Exercise data:
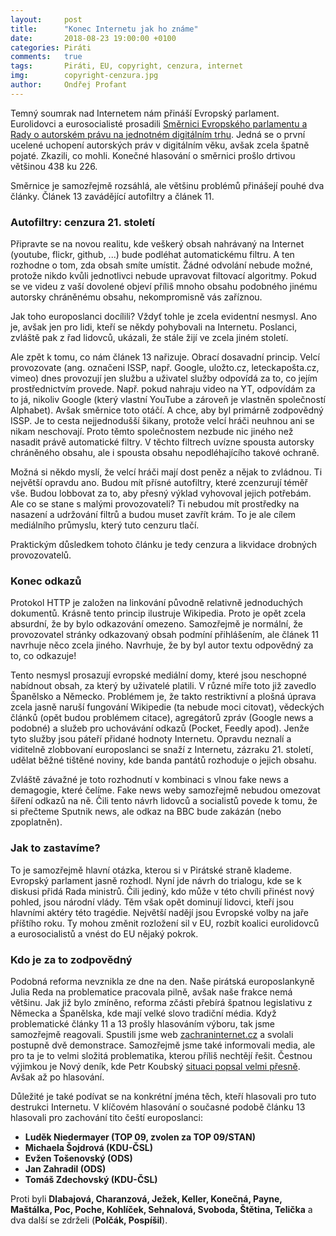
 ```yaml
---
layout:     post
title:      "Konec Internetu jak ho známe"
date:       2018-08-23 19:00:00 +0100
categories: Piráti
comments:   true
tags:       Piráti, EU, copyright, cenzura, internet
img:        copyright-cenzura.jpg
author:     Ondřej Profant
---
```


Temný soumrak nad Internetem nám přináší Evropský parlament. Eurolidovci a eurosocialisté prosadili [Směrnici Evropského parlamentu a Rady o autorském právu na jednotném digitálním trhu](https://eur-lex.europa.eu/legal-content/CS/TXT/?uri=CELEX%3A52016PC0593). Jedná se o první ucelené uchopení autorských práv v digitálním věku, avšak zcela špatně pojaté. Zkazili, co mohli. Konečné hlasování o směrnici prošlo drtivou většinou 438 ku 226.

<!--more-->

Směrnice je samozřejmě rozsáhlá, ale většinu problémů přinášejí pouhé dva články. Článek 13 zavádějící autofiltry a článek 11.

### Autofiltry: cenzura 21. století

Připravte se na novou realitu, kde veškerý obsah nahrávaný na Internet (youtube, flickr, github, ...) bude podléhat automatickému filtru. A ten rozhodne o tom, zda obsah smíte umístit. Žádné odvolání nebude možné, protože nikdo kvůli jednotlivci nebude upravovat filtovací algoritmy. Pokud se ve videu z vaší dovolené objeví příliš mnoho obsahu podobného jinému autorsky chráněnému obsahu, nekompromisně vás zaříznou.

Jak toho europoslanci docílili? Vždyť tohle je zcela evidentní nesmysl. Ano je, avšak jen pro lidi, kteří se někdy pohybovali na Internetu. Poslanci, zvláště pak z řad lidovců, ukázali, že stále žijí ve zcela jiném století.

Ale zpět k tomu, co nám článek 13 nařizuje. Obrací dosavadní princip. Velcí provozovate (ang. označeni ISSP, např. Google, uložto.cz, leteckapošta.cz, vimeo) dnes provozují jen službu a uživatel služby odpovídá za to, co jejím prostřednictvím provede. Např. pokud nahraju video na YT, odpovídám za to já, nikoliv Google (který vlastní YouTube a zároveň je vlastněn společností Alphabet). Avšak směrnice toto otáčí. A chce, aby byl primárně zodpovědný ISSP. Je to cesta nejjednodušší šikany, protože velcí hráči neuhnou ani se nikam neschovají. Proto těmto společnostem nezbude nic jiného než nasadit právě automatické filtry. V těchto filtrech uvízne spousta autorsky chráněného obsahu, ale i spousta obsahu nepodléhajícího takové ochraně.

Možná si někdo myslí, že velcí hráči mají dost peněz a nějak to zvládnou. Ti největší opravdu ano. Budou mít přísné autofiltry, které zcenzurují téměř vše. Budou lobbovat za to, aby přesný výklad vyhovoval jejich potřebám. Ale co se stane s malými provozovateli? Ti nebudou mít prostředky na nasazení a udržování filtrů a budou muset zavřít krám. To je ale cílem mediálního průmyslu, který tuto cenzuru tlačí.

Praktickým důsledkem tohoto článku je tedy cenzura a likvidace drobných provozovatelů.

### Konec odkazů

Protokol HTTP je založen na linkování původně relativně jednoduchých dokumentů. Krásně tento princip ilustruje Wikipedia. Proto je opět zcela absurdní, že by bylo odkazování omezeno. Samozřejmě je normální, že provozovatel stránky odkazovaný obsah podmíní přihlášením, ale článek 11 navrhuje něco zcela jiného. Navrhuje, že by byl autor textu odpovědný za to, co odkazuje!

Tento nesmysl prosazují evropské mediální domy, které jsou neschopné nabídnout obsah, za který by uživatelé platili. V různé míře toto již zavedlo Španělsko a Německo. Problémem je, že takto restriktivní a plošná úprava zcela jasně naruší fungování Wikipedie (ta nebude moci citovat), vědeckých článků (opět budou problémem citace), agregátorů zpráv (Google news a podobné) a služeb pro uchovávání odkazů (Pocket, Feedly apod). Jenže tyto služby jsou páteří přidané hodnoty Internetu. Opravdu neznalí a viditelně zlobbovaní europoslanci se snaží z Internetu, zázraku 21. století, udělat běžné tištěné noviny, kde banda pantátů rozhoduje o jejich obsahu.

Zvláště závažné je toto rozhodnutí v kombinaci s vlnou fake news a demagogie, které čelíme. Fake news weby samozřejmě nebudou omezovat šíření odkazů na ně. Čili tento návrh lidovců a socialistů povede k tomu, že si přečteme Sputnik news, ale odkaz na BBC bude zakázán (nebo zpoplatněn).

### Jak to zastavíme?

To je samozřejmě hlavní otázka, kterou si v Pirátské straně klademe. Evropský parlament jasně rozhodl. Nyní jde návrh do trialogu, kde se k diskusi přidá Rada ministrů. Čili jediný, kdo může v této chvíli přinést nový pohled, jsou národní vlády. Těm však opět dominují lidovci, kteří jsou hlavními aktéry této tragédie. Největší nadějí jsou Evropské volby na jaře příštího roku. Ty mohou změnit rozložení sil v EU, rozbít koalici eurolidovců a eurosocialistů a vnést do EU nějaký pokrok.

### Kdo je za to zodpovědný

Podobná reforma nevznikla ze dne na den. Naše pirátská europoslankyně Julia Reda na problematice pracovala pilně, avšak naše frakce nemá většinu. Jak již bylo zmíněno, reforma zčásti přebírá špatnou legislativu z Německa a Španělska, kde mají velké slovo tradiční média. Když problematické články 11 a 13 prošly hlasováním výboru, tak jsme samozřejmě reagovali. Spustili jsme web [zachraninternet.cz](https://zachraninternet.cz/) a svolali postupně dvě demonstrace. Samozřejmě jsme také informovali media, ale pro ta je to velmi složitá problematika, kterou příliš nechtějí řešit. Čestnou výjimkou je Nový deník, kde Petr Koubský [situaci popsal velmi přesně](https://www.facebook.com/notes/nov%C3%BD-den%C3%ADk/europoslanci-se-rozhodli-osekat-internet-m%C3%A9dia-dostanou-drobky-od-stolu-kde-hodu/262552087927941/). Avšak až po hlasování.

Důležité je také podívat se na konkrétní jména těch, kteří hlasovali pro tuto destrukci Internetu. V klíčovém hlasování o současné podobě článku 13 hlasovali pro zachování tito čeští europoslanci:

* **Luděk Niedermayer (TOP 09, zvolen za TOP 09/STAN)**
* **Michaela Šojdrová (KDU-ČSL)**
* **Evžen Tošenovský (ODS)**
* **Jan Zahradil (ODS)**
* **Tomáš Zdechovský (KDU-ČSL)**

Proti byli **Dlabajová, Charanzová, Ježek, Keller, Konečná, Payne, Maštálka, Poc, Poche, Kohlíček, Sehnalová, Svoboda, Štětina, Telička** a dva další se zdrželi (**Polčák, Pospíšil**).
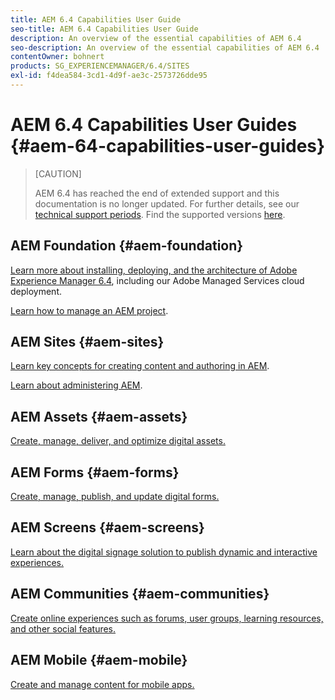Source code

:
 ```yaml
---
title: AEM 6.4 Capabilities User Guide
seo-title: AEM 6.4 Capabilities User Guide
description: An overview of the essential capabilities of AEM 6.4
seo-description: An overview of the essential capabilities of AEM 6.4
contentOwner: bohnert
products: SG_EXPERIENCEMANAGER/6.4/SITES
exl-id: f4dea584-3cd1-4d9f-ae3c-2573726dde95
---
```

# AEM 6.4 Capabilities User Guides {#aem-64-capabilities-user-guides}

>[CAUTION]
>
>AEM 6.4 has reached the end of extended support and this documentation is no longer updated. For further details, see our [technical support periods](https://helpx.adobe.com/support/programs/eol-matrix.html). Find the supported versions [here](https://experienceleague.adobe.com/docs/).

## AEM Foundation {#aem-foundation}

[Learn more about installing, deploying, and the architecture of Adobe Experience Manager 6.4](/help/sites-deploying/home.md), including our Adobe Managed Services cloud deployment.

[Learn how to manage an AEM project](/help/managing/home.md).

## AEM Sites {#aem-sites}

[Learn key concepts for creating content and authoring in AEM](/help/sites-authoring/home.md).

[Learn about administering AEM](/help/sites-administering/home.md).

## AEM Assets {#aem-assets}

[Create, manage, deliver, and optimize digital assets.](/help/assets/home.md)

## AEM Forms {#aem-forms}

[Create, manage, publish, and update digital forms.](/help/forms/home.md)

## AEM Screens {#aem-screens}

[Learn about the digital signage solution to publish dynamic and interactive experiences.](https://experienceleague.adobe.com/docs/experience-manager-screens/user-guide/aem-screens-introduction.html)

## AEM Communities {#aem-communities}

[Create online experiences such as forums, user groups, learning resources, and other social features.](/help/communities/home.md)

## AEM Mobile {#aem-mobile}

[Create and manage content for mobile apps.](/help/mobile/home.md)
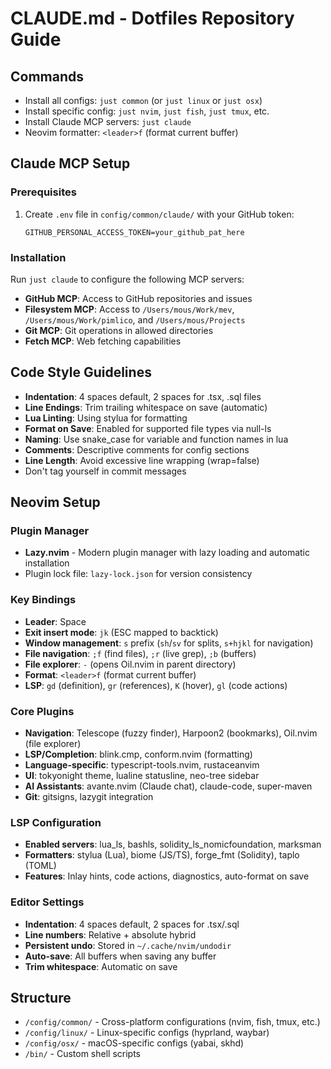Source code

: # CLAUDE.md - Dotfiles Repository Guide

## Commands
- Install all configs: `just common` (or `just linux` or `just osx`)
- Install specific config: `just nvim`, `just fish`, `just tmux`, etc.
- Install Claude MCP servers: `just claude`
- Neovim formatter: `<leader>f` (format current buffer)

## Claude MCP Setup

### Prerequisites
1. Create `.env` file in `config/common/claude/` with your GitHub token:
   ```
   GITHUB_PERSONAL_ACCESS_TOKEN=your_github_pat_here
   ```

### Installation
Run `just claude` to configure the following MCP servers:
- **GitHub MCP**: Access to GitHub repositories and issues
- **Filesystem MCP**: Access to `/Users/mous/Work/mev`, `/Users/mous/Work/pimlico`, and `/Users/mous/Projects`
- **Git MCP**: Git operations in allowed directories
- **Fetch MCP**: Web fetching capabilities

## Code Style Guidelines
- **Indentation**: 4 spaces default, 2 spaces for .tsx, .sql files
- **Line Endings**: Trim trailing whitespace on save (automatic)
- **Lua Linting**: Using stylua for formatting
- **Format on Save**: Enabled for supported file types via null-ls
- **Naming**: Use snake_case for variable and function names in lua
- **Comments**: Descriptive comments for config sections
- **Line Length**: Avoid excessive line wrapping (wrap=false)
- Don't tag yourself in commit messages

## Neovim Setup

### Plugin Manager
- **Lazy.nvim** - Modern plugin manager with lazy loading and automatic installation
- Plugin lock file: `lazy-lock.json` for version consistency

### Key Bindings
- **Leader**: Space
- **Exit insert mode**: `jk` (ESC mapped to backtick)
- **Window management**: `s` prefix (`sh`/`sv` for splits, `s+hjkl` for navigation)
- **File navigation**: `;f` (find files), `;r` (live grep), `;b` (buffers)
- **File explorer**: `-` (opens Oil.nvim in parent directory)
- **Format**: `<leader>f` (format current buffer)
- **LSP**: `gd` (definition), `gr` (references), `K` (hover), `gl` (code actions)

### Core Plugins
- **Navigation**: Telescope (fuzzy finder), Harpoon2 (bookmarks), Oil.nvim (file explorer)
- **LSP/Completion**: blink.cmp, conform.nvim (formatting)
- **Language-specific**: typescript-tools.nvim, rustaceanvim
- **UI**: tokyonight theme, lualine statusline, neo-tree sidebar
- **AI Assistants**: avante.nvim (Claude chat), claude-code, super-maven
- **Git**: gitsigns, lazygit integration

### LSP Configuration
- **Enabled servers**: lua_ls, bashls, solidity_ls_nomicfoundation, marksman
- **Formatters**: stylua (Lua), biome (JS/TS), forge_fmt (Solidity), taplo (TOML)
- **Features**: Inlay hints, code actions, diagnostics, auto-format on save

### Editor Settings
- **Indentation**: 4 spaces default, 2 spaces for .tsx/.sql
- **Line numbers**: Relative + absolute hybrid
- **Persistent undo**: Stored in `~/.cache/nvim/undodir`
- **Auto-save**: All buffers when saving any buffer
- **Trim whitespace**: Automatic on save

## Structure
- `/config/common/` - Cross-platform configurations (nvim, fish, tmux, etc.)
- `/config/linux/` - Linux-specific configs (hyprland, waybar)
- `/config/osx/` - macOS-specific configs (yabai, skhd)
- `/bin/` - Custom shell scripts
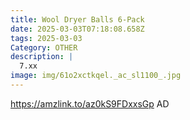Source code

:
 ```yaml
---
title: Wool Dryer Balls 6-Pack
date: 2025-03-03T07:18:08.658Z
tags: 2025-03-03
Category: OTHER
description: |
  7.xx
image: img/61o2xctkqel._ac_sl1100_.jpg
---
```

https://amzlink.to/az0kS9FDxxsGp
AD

What is expected:
Using the entries above, return exactly the lines from the line with "- Install specific" to the line with "- **Git MCP**: Git", counting both of those lines.

Solution to this task:
- Install specific config: `just nvim`, `just fish`, `just tmux`, etc.
- Install Claude MCP servers: `just claude`
- Neovim formatter: `<leader>f` (format current buffer)

## Claude MCP Setup

### Prerequisites
1. Create `.env` file in `config/common/claude/` with your GitHub token:
   ```
   GITHUB_PERSONAL_ACCESS_TOKEN=your_github_pat_here
   ```

### Installation
Run `just claude` to configure the following MCP servers:
- **GitHub MCP**: Access to GitHub repositories and issues
- **Filesystem MCP**: Access to `/Users/mous/Work/mev`, `/Users/mous/Work/pimlico`, and `/Users/mous/Projects`
- **Git MCP**: Git operations in allowed directories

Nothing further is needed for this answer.